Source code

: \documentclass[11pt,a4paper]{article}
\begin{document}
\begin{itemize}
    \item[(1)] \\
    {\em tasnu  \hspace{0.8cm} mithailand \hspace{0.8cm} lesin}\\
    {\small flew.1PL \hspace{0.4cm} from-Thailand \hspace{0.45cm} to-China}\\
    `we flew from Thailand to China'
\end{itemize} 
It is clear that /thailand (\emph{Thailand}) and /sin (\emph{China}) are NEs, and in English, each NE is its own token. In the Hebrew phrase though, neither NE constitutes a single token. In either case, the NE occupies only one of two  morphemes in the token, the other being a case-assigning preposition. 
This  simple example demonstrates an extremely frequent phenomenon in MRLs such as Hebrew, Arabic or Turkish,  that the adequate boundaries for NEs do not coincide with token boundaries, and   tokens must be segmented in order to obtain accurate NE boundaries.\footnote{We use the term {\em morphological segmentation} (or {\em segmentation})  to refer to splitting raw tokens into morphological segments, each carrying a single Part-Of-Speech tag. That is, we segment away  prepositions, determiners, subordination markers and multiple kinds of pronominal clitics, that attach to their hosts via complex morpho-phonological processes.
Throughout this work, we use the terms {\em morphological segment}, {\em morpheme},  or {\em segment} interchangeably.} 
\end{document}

**TASK STATEMENT**
Nothing in the material should be left out; output it exactly.

**ANSWER**
Source code

: \documentclass[11pt,a4paper]{article}
\begin{document}
\begin{itemize}
    \item[(1)] \\
    {\em tasnu  \hspace{0.8cm} mithailand \hspace{0.8cm} lesin}\\
    {\small flew.1PL \hspace{0.4cm} from-Thailand \hspace{0.45cm} to-China}\\
    `we flew from Thailand to China'
\end{itemize} 
It is clear that /thailand (\emph{Thailand}) and /sin (\emph{China}) are NEs, and in English, each NE is its own token. In the Hebrew phrase though, neither NE constitutes a single token. In either case, the NE occupies only one of two  morphemes in the token, the other being a case-assigning preposition. 
This  simple example demonstrates an extremely frequent phenomenon in MRLs such as Hebrew, Arabic or Turkish,  that the adequate boundaries for NEs do not coincide with token boundaries, and   tokens must be segmented in order to obtain accurate NE boundaries.\footnote{We use the term {\em morphological segmentation} (or {\em segmentation})  to refer to splitting raw tokens into morphological segments, each carrying a single Part-Of-Speech tag. That is, we segment away  prepositions, determiners, subordination markers and multiple kinds of pronominal clitics, that attach to their hosts via complex morpho-phonological processes.
Throughout this work, we use the terms {\em morphological segment}, {\em morpheme},  or {\em segment} interchangeably.} 
\end{document}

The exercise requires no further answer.